[EXTRACTED INFORMATION Boundary: Start]
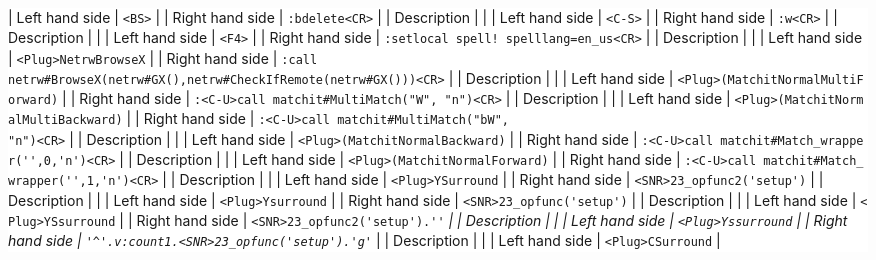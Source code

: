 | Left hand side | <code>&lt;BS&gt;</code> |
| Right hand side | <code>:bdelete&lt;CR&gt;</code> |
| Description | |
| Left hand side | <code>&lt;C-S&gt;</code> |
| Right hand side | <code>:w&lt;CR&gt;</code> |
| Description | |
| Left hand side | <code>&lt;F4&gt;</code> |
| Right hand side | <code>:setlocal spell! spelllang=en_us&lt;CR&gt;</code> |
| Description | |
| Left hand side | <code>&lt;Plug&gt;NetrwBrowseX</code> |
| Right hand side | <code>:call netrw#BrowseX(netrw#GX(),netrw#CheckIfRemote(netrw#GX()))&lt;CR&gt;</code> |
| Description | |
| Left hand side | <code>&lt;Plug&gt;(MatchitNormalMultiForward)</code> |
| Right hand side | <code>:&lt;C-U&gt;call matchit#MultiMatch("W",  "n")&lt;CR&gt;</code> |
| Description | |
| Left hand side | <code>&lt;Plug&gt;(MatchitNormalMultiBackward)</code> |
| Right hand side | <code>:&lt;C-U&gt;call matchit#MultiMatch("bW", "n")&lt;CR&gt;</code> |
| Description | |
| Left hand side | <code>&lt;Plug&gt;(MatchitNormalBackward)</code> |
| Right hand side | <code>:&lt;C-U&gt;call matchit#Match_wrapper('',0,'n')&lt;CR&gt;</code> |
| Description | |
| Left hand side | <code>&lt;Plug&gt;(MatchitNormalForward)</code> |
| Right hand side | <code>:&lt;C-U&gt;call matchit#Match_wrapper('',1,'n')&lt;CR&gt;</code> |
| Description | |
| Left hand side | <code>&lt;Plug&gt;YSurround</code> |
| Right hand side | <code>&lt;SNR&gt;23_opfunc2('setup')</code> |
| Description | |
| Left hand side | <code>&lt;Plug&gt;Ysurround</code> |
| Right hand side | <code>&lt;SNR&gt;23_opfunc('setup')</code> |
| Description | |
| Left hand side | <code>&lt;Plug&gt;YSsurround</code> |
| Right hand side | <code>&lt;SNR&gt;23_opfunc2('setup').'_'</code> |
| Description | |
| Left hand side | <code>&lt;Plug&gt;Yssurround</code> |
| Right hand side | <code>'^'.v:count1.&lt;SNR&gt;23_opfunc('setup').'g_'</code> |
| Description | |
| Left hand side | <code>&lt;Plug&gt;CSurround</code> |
[EXTRACTED INFORMATION Boundary: End]
[EXTRACTED INFORMATION Boundary: Start]
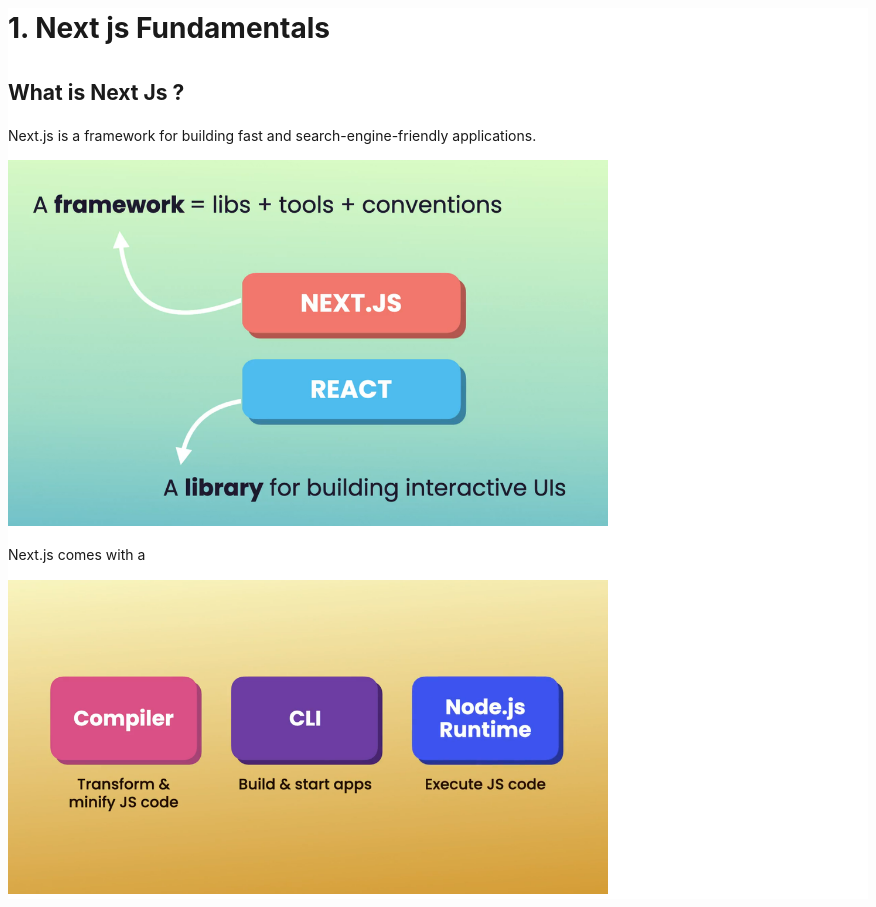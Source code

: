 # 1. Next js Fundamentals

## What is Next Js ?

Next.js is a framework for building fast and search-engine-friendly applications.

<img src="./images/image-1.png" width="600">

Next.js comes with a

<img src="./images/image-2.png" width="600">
[EXTRACTED INFORMATION Boundary: End]
[EXTRACTED INFORMATION Boundary: Start]
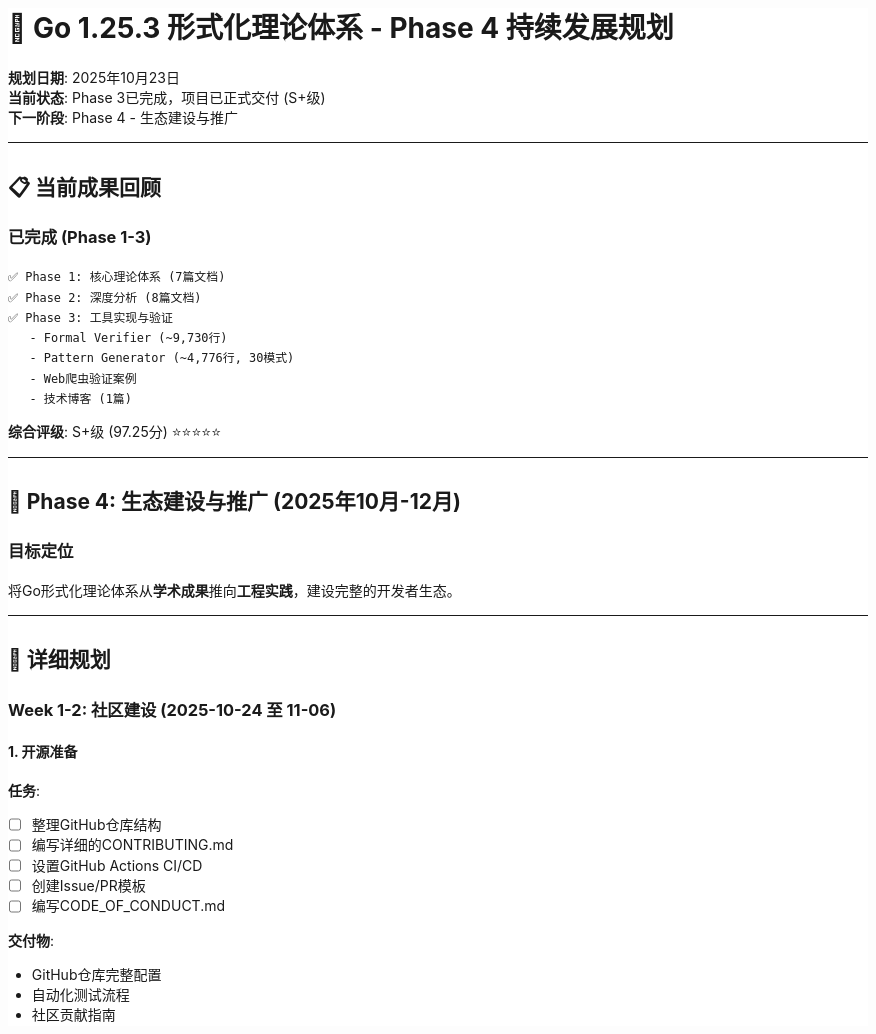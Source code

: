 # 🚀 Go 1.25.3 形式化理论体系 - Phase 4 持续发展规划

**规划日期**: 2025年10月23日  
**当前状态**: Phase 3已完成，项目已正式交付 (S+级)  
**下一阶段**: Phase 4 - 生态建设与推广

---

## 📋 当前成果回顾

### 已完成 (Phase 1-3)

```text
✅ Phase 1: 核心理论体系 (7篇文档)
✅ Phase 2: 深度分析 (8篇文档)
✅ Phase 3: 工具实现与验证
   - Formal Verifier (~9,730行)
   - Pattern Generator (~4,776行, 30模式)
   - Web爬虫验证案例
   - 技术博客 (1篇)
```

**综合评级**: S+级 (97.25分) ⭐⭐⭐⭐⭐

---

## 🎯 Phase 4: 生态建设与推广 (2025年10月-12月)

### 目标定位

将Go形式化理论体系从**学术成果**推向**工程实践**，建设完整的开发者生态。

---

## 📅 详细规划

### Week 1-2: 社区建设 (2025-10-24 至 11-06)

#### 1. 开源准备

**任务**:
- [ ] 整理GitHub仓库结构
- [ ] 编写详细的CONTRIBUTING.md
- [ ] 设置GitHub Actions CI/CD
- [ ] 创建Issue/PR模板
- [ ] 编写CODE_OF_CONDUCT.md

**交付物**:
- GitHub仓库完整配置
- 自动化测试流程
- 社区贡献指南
[EXTRACTED INFORMATION Boundary: End]
=== WORK INSTRUCTIONS ===
Show each line of the records above containing "images".

=== WRITTEN RESPONSE ===
<img src="./images/image-1.png" width="600">
<img src="./images/image-2.png" width="600">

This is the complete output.